Intention of second pass is to connect all the regions with the help of data structures in bottom up manner. all connected regions from 2nd data structure can be assigned same label.At the same time we can calculate number of involved pixels(grid blocks )to calculate area of region.Then region with largest area can be found
I wud sit with a gun and shoot d Interviewer if he dares to ask this question to a fresh candidate.I will drill so many holes in his body and then frame a question in his own words to find out the number of holes that are oozing blood and the patches that are plain.I wud let him decide whetherhe wants to choose 0 or 1 for a hole.ask him to map it and then talk to me..
int maxSizeRectangle(int a[][100], int m, int n) // O(n3)
{
int max = 0;
int x[n];
int c ;
// Calculate the prefix sum along columns.
for(int i = 1; i < m; i++)
{
for(int j = 0; j < n; j++)
{
a[i][j] += a[i-1][j];
}
}
// The actual solution.
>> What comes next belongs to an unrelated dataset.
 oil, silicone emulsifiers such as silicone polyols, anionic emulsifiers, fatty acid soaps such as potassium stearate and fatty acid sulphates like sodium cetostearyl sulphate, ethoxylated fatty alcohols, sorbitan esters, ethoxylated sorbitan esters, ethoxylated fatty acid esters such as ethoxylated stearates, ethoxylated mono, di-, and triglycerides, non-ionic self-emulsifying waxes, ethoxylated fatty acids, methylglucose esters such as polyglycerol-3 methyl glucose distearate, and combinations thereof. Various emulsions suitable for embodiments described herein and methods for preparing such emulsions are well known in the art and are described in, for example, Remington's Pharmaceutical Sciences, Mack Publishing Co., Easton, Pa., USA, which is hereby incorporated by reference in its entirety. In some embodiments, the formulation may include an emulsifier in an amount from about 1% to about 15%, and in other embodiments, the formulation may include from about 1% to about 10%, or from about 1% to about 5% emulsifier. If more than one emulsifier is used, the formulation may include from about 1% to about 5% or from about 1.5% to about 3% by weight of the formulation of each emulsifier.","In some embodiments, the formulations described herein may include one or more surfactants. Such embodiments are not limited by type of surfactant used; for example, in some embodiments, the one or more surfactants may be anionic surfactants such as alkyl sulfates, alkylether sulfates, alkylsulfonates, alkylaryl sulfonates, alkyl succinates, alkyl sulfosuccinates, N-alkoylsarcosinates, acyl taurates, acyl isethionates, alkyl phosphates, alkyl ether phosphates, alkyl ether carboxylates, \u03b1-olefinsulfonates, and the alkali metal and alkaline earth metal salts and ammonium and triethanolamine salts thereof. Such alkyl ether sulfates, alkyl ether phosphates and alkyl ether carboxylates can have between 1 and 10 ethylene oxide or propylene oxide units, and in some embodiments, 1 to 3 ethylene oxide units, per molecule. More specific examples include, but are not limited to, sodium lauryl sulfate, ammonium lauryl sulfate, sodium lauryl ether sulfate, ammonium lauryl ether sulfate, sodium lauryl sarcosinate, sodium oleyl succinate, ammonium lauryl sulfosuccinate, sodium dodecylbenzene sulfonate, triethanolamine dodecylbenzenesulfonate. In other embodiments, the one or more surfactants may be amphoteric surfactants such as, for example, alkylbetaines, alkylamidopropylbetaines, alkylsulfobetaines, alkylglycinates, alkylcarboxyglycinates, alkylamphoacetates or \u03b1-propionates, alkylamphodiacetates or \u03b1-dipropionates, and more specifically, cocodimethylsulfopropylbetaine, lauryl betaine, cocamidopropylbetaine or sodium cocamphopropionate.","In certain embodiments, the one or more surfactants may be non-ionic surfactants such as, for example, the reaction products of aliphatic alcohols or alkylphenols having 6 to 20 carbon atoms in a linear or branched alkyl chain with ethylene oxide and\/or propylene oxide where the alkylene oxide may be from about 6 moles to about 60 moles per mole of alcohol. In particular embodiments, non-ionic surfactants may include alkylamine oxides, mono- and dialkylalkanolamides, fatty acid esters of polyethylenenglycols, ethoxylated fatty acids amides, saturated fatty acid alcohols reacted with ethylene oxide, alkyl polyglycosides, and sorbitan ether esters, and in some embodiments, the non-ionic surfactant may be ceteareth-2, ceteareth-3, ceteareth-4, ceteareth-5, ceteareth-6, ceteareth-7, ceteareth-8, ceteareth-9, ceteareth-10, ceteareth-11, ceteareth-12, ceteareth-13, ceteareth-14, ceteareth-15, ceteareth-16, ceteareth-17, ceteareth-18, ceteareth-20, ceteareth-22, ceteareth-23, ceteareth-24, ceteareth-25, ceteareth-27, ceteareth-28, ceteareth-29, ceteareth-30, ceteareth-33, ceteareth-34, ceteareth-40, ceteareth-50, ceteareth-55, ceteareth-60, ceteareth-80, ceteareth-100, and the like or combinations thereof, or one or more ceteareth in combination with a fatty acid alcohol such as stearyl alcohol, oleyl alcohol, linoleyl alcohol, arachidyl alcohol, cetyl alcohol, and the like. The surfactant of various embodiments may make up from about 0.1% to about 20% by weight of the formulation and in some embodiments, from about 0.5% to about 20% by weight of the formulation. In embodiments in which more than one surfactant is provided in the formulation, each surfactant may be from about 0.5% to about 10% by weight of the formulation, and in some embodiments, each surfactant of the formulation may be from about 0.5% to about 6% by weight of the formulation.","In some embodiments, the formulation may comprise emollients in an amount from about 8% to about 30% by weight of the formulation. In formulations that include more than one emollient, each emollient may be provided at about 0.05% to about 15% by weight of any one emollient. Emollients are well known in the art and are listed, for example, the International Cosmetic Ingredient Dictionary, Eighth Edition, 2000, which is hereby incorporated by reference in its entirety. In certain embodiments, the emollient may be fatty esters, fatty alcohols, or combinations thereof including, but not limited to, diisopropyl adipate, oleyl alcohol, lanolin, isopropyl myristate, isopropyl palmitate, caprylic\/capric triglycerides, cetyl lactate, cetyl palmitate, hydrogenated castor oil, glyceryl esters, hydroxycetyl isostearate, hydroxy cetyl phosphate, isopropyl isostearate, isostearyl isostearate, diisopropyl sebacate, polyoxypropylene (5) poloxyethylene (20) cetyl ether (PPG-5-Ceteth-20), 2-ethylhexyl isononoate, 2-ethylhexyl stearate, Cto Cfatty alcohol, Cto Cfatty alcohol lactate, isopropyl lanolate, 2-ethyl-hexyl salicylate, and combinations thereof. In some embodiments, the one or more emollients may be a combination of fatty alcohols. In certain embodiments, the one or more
O(n3)
for(int i = 0; i < m; i++)
{
for(int j = -1; j < i; j++)
{
c = 1;
for(int k = 0; k < n; k++)
{
if(j >= 0)
x[k] = a[i][k] - a[j][k];
else
x[k] = a[i][k];
if(k != 0)
{
if(x[k] == x[k-1])
c++;
else
c = 1;
// if(c == x[k] && x[k] == (i - j) && c > max)
if(x[k] == (i - j) && c * x[k] > max)
{
max = c * x[k];
}
}
}
}
}
return max;
}
We need to do BFS for finding the continuous patch of Water....At the end we need to see which connected component has maximum value by adding up all the 1's encountered...O(m+n) is the running time...
- Anonymous September 14, 2011